Field Name	Data Type	Domain Type
Group Number	Text	Coded Values
Point Number	Short Integer	Range: 1 to 100
Temperature	Float	Range: 15 to 60
Dew Point	Float	Range: -20 to 100
Relative Humidity	Float	Range: 1 to 100
Wind Speed	Float	Range: 0 to 60
Cardinal Wind Direction	Text	Coded Values
Azimuthal Wind Direction	Short Integer	Range: 0 to 360

Table 1. All domains and associated data types used to create this geodatabase. Note that Dew point has a range that was changed to a negative value.

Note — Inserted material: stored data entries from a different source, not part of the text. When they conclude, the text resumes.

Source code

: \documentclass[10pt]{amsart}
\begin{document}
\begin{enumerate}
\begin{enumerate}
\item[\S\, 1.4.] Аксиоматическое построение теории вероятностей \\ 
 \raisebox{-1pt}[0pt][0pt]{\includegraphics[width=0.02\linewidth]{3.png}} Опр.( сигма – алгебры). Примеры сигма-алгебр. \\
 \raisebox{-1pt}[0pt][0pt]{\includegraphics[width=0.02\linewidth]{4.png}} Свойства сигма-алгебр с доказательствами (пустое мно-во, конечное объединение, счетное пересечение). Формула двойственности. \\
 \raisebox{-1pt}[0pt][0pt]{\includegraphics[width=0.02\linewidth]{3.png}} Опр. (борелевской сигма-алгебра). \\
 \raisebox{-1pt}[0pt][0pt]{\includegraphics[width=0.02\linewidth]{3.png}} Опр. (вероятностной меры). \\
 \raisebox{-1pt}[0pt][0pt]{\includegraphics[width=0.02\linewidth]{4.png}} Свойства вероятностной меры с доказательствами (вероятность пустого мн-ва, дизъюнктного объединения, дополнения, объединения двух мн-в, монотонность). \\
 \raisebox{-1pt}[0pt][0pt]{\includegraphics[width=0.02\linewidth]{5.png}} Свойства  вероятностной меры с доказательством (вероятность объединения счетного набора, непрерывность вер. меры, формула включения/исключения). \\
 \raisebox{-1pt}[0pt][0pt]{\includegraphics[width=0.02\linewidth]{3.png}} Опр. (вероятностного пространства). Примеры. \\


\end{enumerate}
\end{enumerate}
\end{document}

 An example of this was from the group number attribute; allowing the user to only select from a pre-defined list of options. After entering domains, we tested the functionality of the geodatabase and feature data set described earlier by importing it to a Trimble Juno GPS unit set up to run ESRI’s ArcPad GPS program. Observations were collected from the UWEC Campus Mall, an area roughly 500 by 200 feet in the center of the UWEC campus located in Wisconsin. Using the GPS unit and a Kestrel 3000 wind meter, a handheld weather monitoring device capable of collecting all required data, a couple points were created and the attribute table was populated.

Results/Discussion

When entering data points to the feature dataset it became apparent that several adjustments were needed; for example, the dew point attribute domain needed to have an extended range as several dew point measurements had negative values. Because of this the correct value wasn’t able to be entered for the points in the dew point field. All other fields worked well with the domains being set up for the weather present on that particular day. Unfortunately there were only two points collected for the time that was allotted for data collection. This was due to the fact that the GPS unit I was assigned failed to acquire a strong enough signal from satellites meaning that what points I did collect were recorded as being several kilometers south of where they should have been. 

 

Conclusions:

During this lab the processes required to create a geodatabase with relevant range and coded value domains were completed. From here it was a relatively simple process to export this geodatabase with its point feature class into a Trimble Juno GPS unit for a short test. During the test it was apparent that the domain range for the dew point attribute needed to be extended and that one cannot always trust their equipment to work correctly once in the field.